The poem is written in 28 rhymed couplets. The rhyming pairs are called heroic couplets. It is a traditional form which is used for epic and narrative poetry. ‘Rhyme is usually reserved to refer to the final syllables of different lines of poetry when the vowel and syllable- final consonants (if any) of the words in question are identical’[13]. Rhymes can be on the one, two, or three syllables. Here we can discover a masculine rhyme, which is of one identical syllable – wall/ call. There is also a play of sounds, because only one letter is changed and the meaning of the words is different. Robert Browning uses AA BB rhyme scheme which is very common to ballads and songs. Line 1 rhymes with line 2 and these pairs of rhyming lines are called couplets. ‘The basic metrical unit of one strong plus one weak position is traditionally referred to as the metrical foot.’ [14] The format of the poem suits well because the speaker, the Duke of Ferrara, appears as being very controlling, especially in his conversation. The observant reader can discover the most horrific example of a totally mad mind. The set- up in this poem is about the duke’s annoyance with his last wife and how he uses her as a complement to how the ideal wife should be. Through him we learn something about the last duchess while at the same we learn a great deal about his character by hearing how he thought and felt about her. The lines are in rhymed couplets, but these couplets are open – the sentence does not finish at the same time the line does : Her husband’s presence only, called that spot

Of joy into the Duchess’ cheek: perhaps
“Spot of joy” is a metaphor for blushing and comparing the splendour and beauty of the duchess’s cheek which caught a lot of attention. At the same time this expression is also an enjambment. It occurs when the sense of a line of verse ‘runs on’ into the next line without a grammatical break. Such a line is known as a run-on line.[15] The statement is one sentence and contains two couplets. The Duke can shape his speech into couplets, but his thoughts are against that structure. For example, he seems jealous that he was not able to control his former duchess’ smiles for himself . It is obvious that the Duke is self- important. He is a manipulative person, filled with family pride, and a feeling of ownership over even the memory of his deceased wife. Unfortunately we see that money and power can buy everything exept for love. What makes him angry is that the duchess’s behavior that she thinks anyone could be important as important as he is. The duchess is too flirtatious and friendly for the duke’s liking: She looked on, and her looks went everywhere

The way she thanked men constrasts to the way she supposedly disvalued the duke’s family history and prestige: ...She thanked men good!

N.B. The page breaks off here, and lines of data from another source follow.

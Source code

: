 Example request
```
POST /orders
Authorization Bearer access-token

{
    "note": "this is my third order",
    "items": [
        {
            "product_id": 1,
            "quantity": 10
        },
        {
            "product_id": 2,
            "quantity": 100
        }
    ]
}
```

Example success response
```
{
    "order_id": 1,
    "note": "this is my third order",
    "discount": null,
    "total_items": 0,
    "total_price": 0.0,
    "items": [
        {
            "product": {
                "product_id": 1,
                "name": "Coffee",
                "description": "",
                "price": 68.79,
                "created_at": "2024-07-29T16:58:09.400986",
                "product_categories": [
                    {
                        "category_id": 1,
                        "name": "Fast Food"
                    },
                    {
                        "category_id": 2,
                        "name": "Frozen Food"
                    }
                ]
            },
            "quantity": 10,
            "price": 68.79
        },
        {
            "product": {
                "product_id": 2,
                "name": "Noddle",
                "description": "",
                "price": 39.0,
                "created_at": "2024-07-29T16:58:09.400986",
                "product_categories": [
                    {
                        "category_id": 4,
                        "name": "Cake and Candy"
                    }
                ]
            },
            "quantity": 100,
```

But thanked
Somehow I know not how as if she ranked
My gift of a nine-hundred-years-old name
This is a further evidence of her flirty nature in the eyes of the duke. Every word is a combination of sound and meaning, a combination of signifier and signified. According to Shepherd so called ‘‘sound effects’ are profoundly meaningful. Without them the communicative power of speakers would be radically reduced and to utter groups of words entirely without rhythm and intonation is extremely difficult- more robotic than human.’[16] In order to intensify the meaning of the poem Browning uses alliteration. It is used to make a line of poetry more pleasing, interesting to the ear, or even more memorable: The dropping of the daylight in the West,

The bough of cherries some officious fool
Broke in the orchard for her, the white mule
She rode with round the terrace – all and each
The /f/ sound is voiceless, labio-dental and fricative. The repetition of /r/ sound gives an oppressive sensation. Another device which Browning uses is ithe irony. He wants the poem to sound natural. The speaker articulates as he has no speech skills: ...Even had you skill

In speech which I have not make your will
In these lines there is enjambment and it indicates the control that the speaker is using on the conversation and give the feeling that the speaker is rushing through parts of the poem. It is obvious that when the Duke is speaking of the death of his wife, he is nervous about the subject. The caesuras suggest to the reader that he is hiding something or that he is pausing to think. The flirtatious traits of the duchess had irritated the Duke to the point of killing her. Browning uses synecdoche when the Duke admits to his murder of the Duchess. Instead of saying that he killed her, he mentions that all of her smiles have stopped: ...I gave commands, Then all smiles stopped together. There she stands

As if alive. ...
It symbolizes the certain death of the duchess and the personification and the simile point out that the duke’s wife is no longer living. The Duke reveals his belief that the communication with the Duchess would be stooping: Never to stoop. Oh sir, she smiled, no doubt

Browning uses assonance which is repetition of vowel sounds to bring emphasis to the lines. He uses also irony to illustrate the duke’s manipulative and cruel character as he refers to the girl he wants to marry as “my object”. This is dramatic irony and reveals a lot about the duke’s character. He treats women as items. The final art object that the Duke points out is the bronze statue of Neptune, which is the Roman god of the sea and the sea-horse: ...Notice Neptune, though,

Taming a sea-horse, thought a rarity,
Which Claus of Innsbruck cast in bronze for me!
The alliteration is used to embellish the focus of an image. The word ‘notice’ invite us to use our sense of sight . We have to envisage our apprehension of Neptune and it depends on how and what we understand about the image. The high an omnipresent power of Neptune symbolises the revengeful male powers.Neptune is constrasted by a ‘sea-horse’, which is representing the female as a weak creature but at the same time is beautiful and elegant. The sound patterns contribute towards the texts generate and when a correlation exists between sound and meaning it can reinforce the significance of a word for speaker and hearer. The meanings we acquire from groups of segments are generally augmented by ‘suprasegmental feautures’. Sound effects help authors to present the real thoughts and feelings.


Primary Sources:

- An advertising text - ‘Don’t live a little, live a lotto’ – Lotto[17]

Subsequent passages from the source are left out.